Task to carry out ::
Please return every line below that contains the string "such".

[Dataset extract]

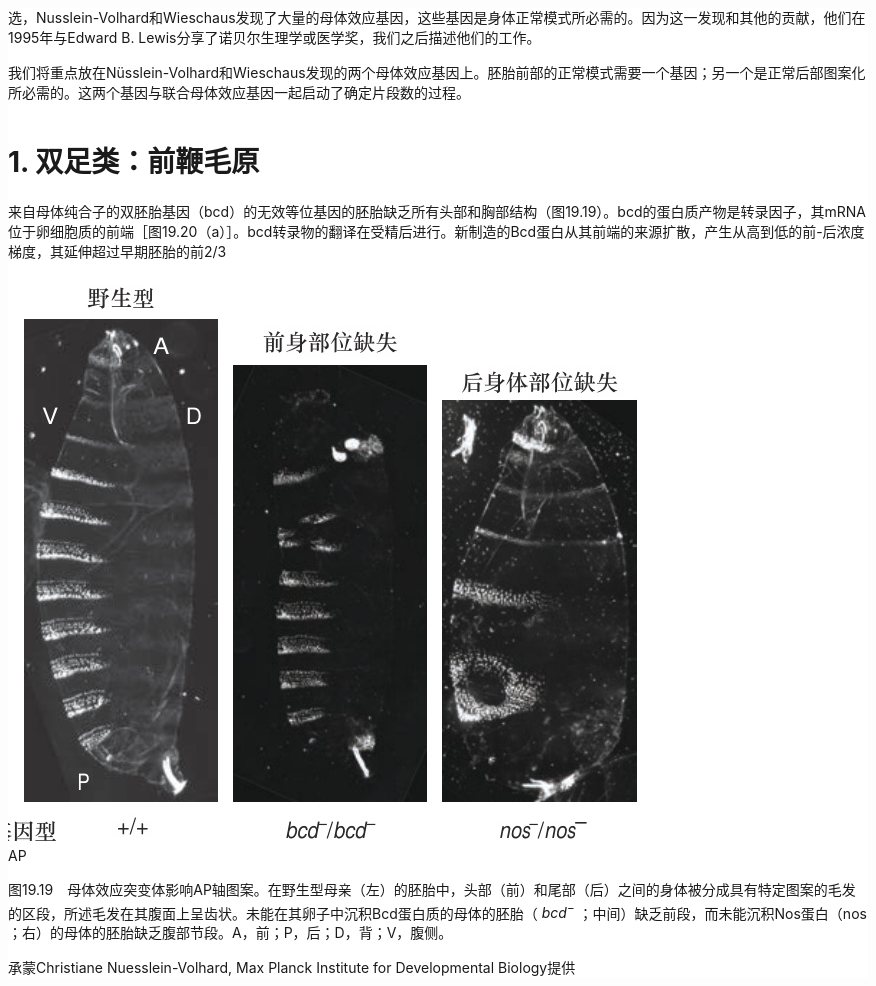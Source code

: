选，Nusslein-Volhard和Wieschaus发现了大量的母体效应基因，这些基因是身体正常模式所必需的。因为这一发现和其他的贡献，他们在1995年与Edward B. Lewis分享了诺贝尔生理学或医学奖，我们之后描述他们的工作。  

我们将重点放在Nüsslein-Volhard和Wieschaus发现的两个母体效应基因上。胚胎前部的正常模式需要一个基因；另一个是正常后部图案化所必需的。这两个基因与联合母体效应基因一起启动了确定片段数的过程。  

# 1. 双足类：前鞭毛原  

来自母体纯合子的双胚胎基因（bcd）的无效等位基因的胚胎缺乏所有头部和胸部结构（图19.19）。bcd的蛋白质产物是转录因子，其mRNA位于卵细胞质的前端［图19.20（a）］。bcd转录物的翻译在受精后进行。新制造的Bcd蛋白从其前端的来源扩散，产生从高到低的前-后浓度梯度，其延伸超过早期胚胎的前2/3  

![](Genetics-FG2G_6ed_Chapter-19_images/Fig-19.28.jpg)  
AP  

图19.19　母体效应突变体影响AP轴图案。在野生型母亲（左）的胚胎中，头部（前）和尾部（后）之间的身体被分成具有特定图案的毛发的区段，所述毛发在其腹面上呈齿状。未能在其卵子中沉积Bcd蛋白质的母体的胚胎（ $b c d^{-}$ ；中间）缺乏前段，而未能沉积Nos蛋白（nos ；右）的母体的胚胎缺乏腹部节段。A，前；P，后；D，背；V，腹侧。  

承蒙Christiane Nuesslein-Volhard, Max Planck Institute for  Developmental Biology提供  
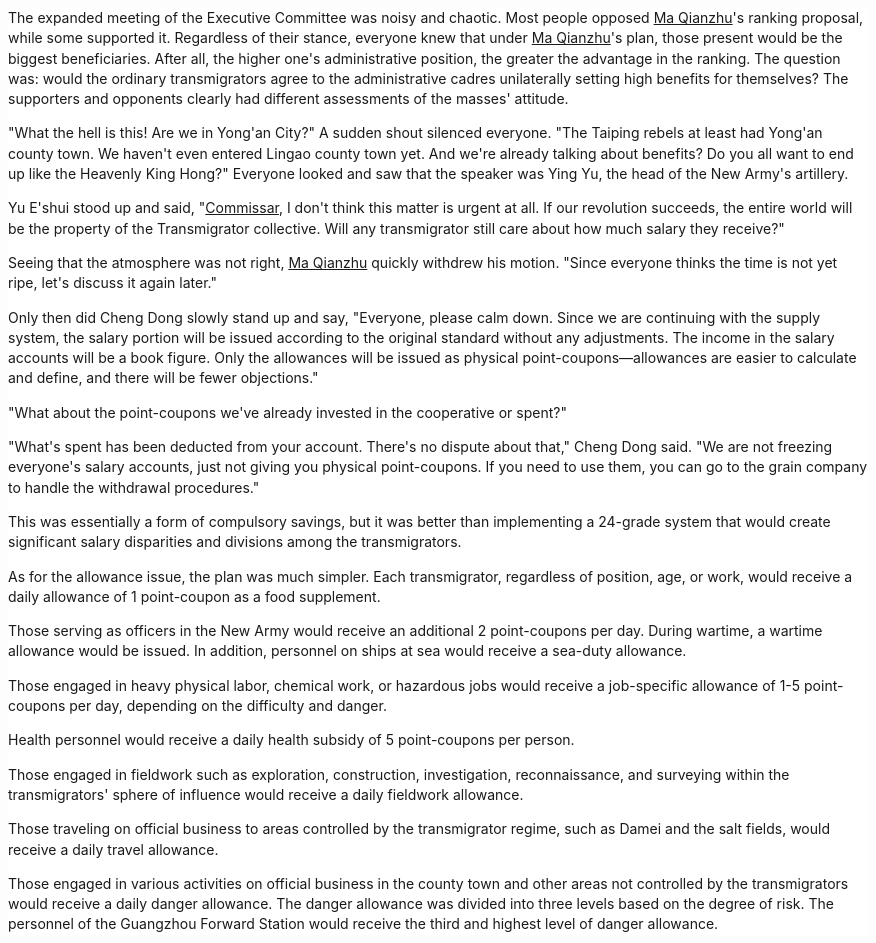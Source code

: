 The expanded meeting of the Executive Committee was noisy and chaotic. Most people opposed [Ma Qianzhu][y005]'s ranking proposal, while some supported it. Regardless of their stance, everyone knew that under [Ma Qianzhu][y005]'s plan, those present would be the biggest beneficiaries. After all, the higher one's administrative position, the greater the advantage in the ranking. The question was: would the ordinary transmigrators agree to the administrative cadres unilaterally setting high benefits for themselves? The supporters and opponents clearly had different assessments of the masses' attitude.

"What the hell is this! Are we in Yong'an City?" A sudden shout silenced everyone. "The Taiping rebels at least had Yong'an county town. We haven't even entered Lingao county town yet. And we're already talking about benefits? Do you all want to end up like the Heavenly King Hong?" Everyone looked and saw that the speaker was Ying Yu, the head of the New Army's artillery.

Yu E'shui stood up and said, "[Commissar][y005], I don't think this matter is urgent at all. If our revolution succeeds, the entire world will be the property of the Transmigrator collective. Will any transmigrator still care about how much salary they receive?"

Seeing that the atmosphere was not right, [Ma Qianzhu][y005] quickly withdrew his motion. "Since everyone thinks the time is not yet ripe, let's discuss it again later."

Only then did Cheng Dong slowly stand up and say, "Everyone, please calm down. Since we are continuing with the supply system, the salary portion will be issued according to the original standard without any adjustments. The income in the salary accounts will be a book figure. Only the allowances will be issued as physical point-coupons—allowances are easier to calculate and define, and there will be fewer objections."

"What about the point-coupons we've already invested in the cooperative or spent?"

"What's spent has been deducted from your account. There's no dispute about that," Cheng Dong said. "We are not freezing everyone's salary accounts, just not giving you physical point-coupons. If you need to use them, you can go to the grain company to handle the withdrawal procedures."

This was essentially a form of compulsory savings, but it was better than implementing a 24-grade system that would create significant salary disparities and divisions among the transmigrators.

As for the allowance issue, the plan was much simpler. Each transmigrator, regardless of position, age, or work, would receive a daily allowance of 1 point-coupon as a food supplement.

Those serving as officers in the New Army would receive an additional 2 point-coupons per day. During wartime, a wartime allowance would be issued. In addition, personnel on ships at sea would receive a sea-duty allowance.

Those engaged in heavy physical labor, chemical work, or hazardous jobs would receive a job-specific allowance of 1-5 point-coupons per day, depending on the difficulty and danger.

Health personnel would receive a daily health subsidy of 5 point-coupons per person.

Those engaged in fieldwork such as exploration, construction, investigation, reconnaissance, and surveying within the transmigrators' sphere of influence would receive a daily fieldwork allowance.

Those traveling on official business to areas controlled by the transmigrator regime, such as Damei and the salt fields, would receive a daily travel allowance.

Those engaged in various activities on official business in the county town and other areas not controlled by the transmigrators would receive a daily danger allowance. The danger allowance was divided into three levels based on the degree of risk. The personnel of the Guangzhou Forward Station would receive the third and highest level of danger allowance.


[y001]: /characters/y001 "Xiao Zishan"
[y002]: /characters/y002 "Wen Desi"
[y005]: /characters/y005 "Ma Qianzhu"
[y011]: /characters/y011 "Luo Duo"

[/Dataset extract]

Solution to this exercise ::
Those engaged in fieldwork such as exploration, construction, investigation, reconnaissance, and surveying within the transmigrators' sphere of influence would receive a daily fieldwork allowance.
Those traveling on official business to areas controlled by the transmigrator regime, such as Damei and the salt fields, would receive a daily travel allowance.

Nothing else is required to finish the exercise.